Mannheim. „Ich dachte, ich hätte das verarbeitet, aber seit Freitag kommt alles wieder hoch“, sagt ein 57-jähriger Polizeibeamter am Donnerstag vor dem Mannheimer Landgericht. Im vergangenen November rammte ihm ein Mann während eines Einsatzes in der Neckarstadt-West ein Messer in den Bauch. Der 57-Jährige wurde schwer verletzt, bis heute klagt er über Schmerzen. Nach dem Tod seines 29-jährigen Kollegen auf dem Mannheimer Marktplatz quält ihn ein bestimmter Gedanke: „Das hätte ich sein können.“
Der mutmaßliche Täter muss sich seit Donnerstag vor Gericht verantworten. Die Staatsanwaltschaft wirft ihm unter anderem versuchten Totschlag und gefährliche Körperverletzung vor, Oberstaatsanwalt Andreas Grossmann beantragt die dauerhafte Unterbringung des Mannes in einem psychiatrischen Krankenhaus, weil er an einer paranoiden Schizophrenie leide.

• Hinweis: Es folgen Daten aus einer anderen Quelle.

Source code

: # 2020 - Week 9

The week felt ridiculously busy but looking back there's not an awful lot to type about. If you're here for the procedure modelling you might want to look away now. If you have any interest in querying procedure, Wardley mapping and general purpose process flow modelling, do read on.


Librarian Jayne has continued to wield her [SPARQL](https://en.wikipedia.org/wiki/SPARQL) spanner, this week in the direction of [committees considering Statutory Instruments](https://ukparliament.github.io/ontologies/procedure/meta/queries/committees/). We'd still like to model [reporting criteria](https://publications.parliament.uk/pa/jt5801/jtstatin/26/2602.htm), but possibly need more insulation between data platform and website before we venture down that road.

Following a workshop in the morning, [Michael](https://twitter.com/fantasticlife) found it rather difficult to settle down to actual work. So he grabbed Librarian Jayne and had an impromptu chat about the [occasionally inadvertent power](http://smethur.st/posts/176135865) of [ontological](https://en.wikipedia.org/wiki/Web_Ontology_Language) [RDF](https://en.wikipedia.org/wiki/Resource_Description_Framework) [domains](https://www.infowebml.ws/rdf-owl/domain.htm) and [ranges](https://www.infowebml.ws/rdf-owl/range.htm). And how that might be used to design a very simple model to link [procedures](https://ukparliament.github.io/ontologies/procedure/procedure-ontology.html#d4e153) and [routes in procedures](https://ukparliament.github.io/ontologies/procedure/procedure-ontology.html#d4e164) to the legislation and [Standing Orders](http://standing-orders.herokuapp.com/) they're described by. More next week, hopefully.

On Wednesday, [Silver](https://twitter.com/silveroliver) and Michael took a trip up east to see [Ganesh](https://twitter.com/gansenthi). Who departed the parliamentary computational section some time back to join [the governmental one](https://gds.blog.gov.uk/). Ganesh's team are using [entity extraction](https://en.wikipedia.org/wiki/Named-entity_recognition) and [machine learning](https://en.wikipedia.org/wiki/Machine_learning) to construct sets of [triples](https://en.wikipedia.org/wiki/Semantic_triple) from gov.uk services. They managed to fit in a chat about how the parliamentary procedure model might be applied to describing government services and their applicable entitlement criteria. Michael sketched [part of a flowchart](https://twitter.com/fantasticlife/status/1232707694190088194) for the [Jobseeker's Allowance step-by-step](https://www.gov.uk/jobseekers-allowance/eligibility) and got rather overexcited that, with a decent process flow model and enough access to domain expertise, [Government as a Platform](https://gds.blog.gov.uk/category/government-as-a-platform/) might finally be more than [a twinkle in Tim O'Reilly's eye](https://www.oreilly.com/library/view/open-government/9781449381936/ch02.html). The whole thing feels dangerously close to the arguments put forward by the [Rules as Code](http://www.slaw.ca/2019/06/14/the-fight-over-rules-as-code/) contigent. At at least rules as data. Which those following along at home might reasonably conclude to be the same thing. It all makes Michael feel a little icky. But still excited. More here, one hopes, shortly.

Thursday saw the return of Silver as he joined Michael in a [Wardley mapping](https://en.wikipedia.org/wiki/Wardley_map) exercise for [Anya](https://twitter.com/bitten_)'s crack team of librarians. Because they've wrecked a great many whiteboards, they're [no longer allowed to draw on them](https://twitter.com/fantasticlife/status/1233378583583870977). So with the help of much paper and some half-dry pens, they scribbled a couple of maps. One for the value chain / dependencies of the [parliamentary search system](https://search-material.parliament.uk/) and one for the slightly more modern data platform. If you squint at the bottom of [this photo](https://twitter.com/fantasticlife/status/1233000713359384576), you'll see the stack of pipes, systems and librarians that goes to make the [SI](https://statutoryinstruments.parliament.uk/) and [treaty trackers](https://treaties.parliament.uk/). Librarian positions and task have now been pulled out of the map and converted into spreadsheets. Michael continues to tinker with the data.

Kindergarten in Neckarstadt-West mit Kot beschmiert
Doch was ist am 7. November 2023 passiert? Sinngemäß lassen sich die Antragsschrift des Oberstaatsanwalts und die Aussagen der Zeugen so zusammenfassen: Wochenlang soll ein zunächst unbekannter Mann immer wieder den Eingangsbereich eines katholischen Kindergartens in der Neckarstadt-West mit Kot beschmiert haben.

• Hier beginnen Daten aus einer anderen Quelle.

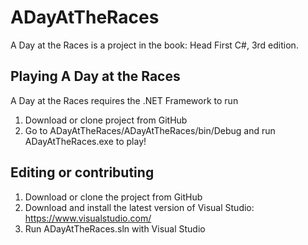 # ADayAtTheRaces

A Day at the Races is a project in the book: Head First C#, 3rd edition.

## Playing A Day at the Races

A Day at the Races requires the .NET Framework to run

1. Download or clone project from GitHub
2. Go to ADayAtTheRaces/ADayAtTheRaces/bin/Debug and run ADayAtTheRaces.exe to play!

## Editing or contributing

1. Download or clone the project from GitHub
2. Download and install the latest version of Visual Studio: https://www.visualstudio.com/
3. Run ADayAtTheRaces.sln with Visual Studio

Als der Leiter der Einrichtung zum wiederholten Mal Anzeige erstattete, entschieden sich die Beamten dazu, eine Kamera im Eingangsbereich des Kindergartens zu installieren. „Darauf war erkennbar, dass der Mann immer zwischen 21 und 24 Uhr auftauchte“, sagt der 57-jährige Polizeibeamte.
Die verstörenden Videoaufnahmen sind an diesem Donnerstag auch im Sitzungssaal 1 des Mannheimer Landgerichts zu sehen. Mehmet K. wendet den Blick ab. Dem 44-jährigen Beschuldigte, der auf dem Video zu sehen ist, sind die Vorwürfe unangenehm, sagt er am Donnerstag. An die Kotschmierereien könne er sich nicht erinnern.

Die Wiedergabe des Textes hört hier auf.